Szymon Rojek, prowadzący program, zapowiadał relację z "obozu reprezentacji Polski w La Baule we Francji". Zanim jednak połączono się z będącymi na miejscu reporterami, o komentarz pokusił się Andrzej Grajewski.
Kiedy myślał, że nie słychać go już na wizji, zażartował: "Obozy to w Auschwitz były". Jego wypowiedź spotkała się z ostrą krytyką. "Gratuluję "eksperta". Grajewski powinien to dziś odszczekać na wizji" - to jeden z mocniejszych komentarzy na Twitterze.

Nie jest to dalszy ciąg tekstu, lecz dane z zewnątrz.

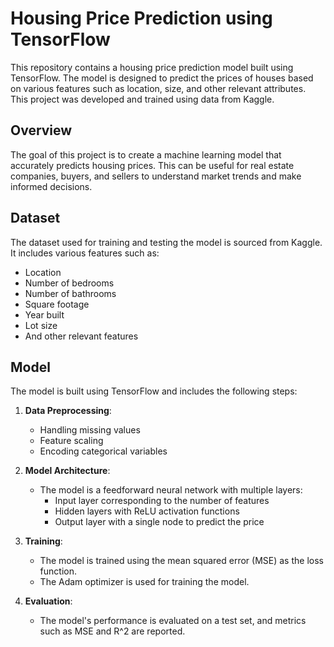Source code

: # Housing Price Prediction using TensorFlow

This repository contains a housing price prediction model built using TensorFlow. The model is designed to predict the prices of houses based on various features such as location, size, and other relevant attributes. This project was developed and trained using data from Kaggle.

## Overview

The goal of this project is to create a machine learning model that accurately predicts housing prices. This can be useful for real estate companies, buyers, and sellers to understand market trends and make informed decisions.

## Dataset

The dataset used for training and testing the model is sourced from Kaggle. It includes various features such as:

- Location
- Number of bedrooms
- Number of bathrooms
- Square footage
- Year built
- Lot size
- And other relevant features

## Model

The model is built using TensorFlow and includes the following steps:

1. **Data Preprocessing**:
    - Handling missing values
    - Feature scaling
    - Encoding categorical variables

2. **Model Architecture**:
    - The model is a feedforward neural network with multiple layers:
        - Input layer corresponding to the number of features
        - Hidden layers with ReLU activation functions
        - Output layer with a single node to predict the price

3. **Training**:
    - The model is trained using the mean squared error (MSE) as the loss function.
    - The Adam optimizer is used for training the model.

4. **Evaluation**:
    - The model's performance is evaluated on a test set, and metrics such as MSE and R^2 are reported.

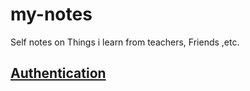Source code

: # my-notes
Self notes on Things i learn from teachers, Friends ,etc.
## [Authentication](https://www.youtube.com/watch?v=n17OOlXsUaU)
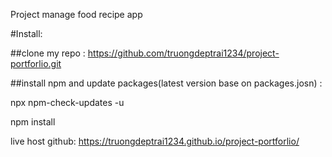 Project manage food recipe app

#Install:

##clone my repo : https://github.com/truongdeptrai1234/project-portforlio.git

##install npm and update packages(latest version base on packages.josn) :

npx npm-check-updates -u

npm install

live host github: https://truongdeptrai1234.github.io/project-portforlio/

"Ekspert Polsatu zażartował z obozów zagłady? To się wydarzyło naprawdę?!!" - zastanawiał się z kolei dziennikarz TVN-u Szymon Jadczak.
To nie pierwszy raz, gdy komentarz eksperta piłkarskiego wzbudza negatywne emocje. Przed dwoma dniami szwajcarska gazeta "Blick" zarzuciła Jackowi Gmochowi rasizm za jego wypowiedź po meczu Polska-Szwajcaria.
Jacek Gmoch nie mógł przypomnieć sobie nazwiska jednego z piłkarzy drużyny rywali. - Ten czarnoskóry piłkarz, gra dla Szwajcarii... - mówił w studiu.
Gdy prowadzący podpowiedział, że chodzi o Breela Embolo, były selekcjoner stwierdził: "Tak, tak, zawsze mylę go z ta chorobą". "Zamiast Embolo - Ebola! Co za skandal!" - oburzyła się wtedy redakcja "Blicka".